BEGIN
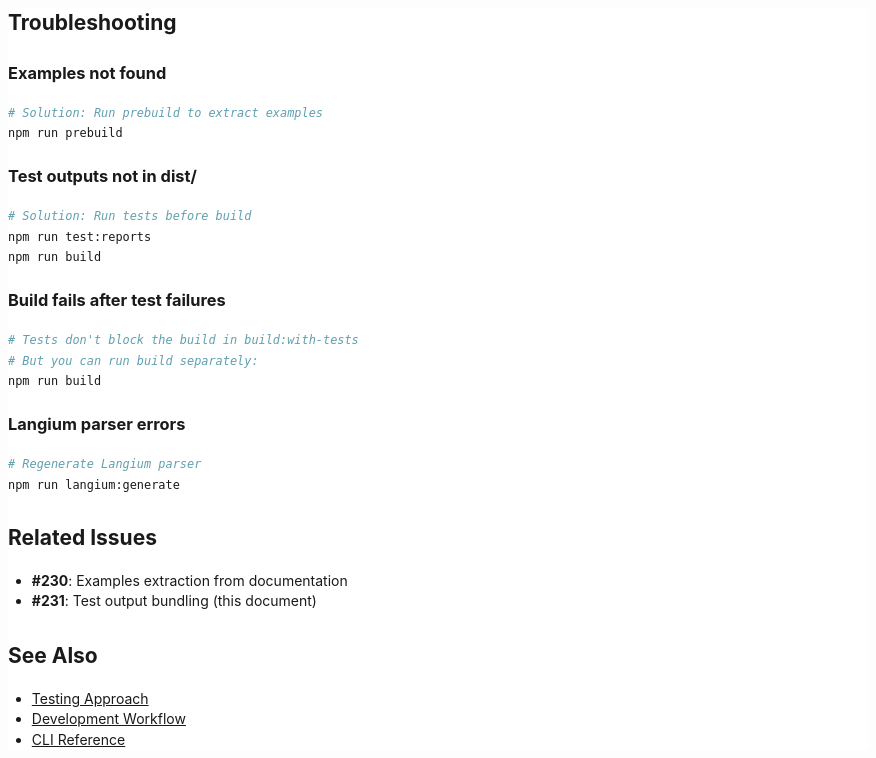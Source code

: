 ## Troubleshooting

### Examples not found

```bash
# Solution: Run prebuild to extract examples
npm run prebuild
```

### Test outputs not in dist/

```bash
# Solution: Run tests before build
npm run test:reports
npm run build
```

### Build fails after test failures

```bash
# Tests don't block the build in build:with-tests
# But you can run build separately:
npm run build
```

### Langium parser errors

```bash
# Regenerate Langium parser
npm run langium:generate
```

## Related Issues

- **#230**: Examples extraction from documentation
- **#231**: Test output bundling (this document)

## See Also

- [Testing Approach](docs/archived/guides/testing-approach.md)
- [Development Workflow](README.md#development)
- [CLI Reference](docs/cli/README.md)
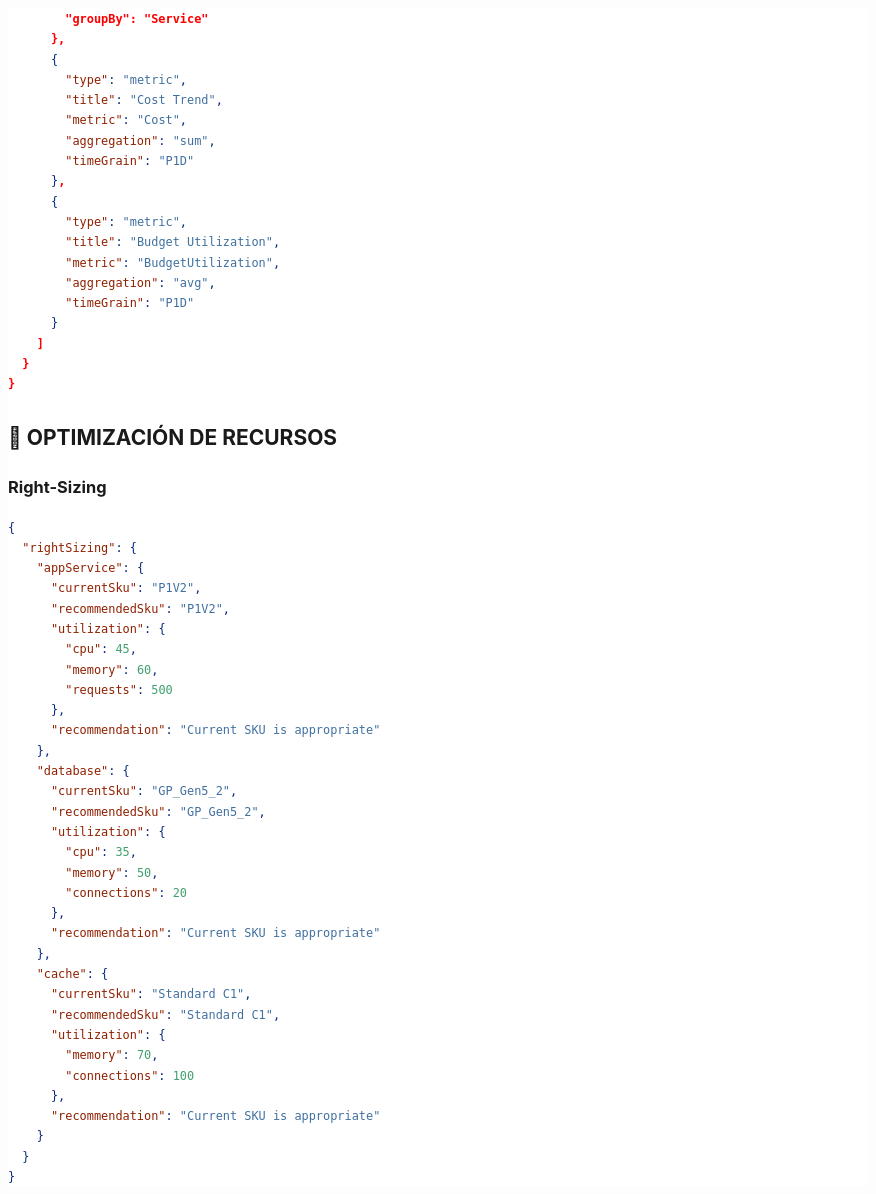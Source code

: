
```json
        "groupBy": "Service"
      },
      {
        "type": "metric",
        "title": "Cost Trend",
        "metric": "Cost",
        "aggregation": "sum",
        "timeGrain": "P1D"
      },
      {
        "type": "metric",
        "title": "Budget Utilization",
        "metric": "BudgetUtilization",
        "aggregation": "avg",
        "timeGrain": "P1D"
      }
    ]
  }
}
```

## 🔧 OPTIMIZACIÓN DE RECURSOS

### Right-Sizing
```json
{
  "rightSizing": {
    "appService": {
      "currentSku": "P1V2",
      "recommendedSku": "P1V2",
      "utilization": {
        "cpu": 45,
        "memory": 60,
        "requests": 500
      },
      "recommendation": "Current SKU is appropriate"
    },
    "database": {
      "currentSku": "GP_Gen5_2",
      "recommendedSku": "GP_Gen5_2",
      "utilization": {
        "cpu": 35,
        "memory": 50,
        "connections": 20
      },
      "recommendation": "Current SKU is appropriate"
    },
    "cache": {
      "currentSku": "Standard C1",
      "recommendedSku": "Standard C1",
      "utilization": {
        "memory": 70,
        "connections": 100
      },
      "recommendation": "Current SKU is appropriate"
    }
  }
}
```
END
— WORK TASK —
The answer must consist of every line from the data that contains the word "metric".

— TASK RESULT —
        "type": "metric",
        "metric": "Cost",
        "type": "metric",
        "metric": "BudgetUtilization",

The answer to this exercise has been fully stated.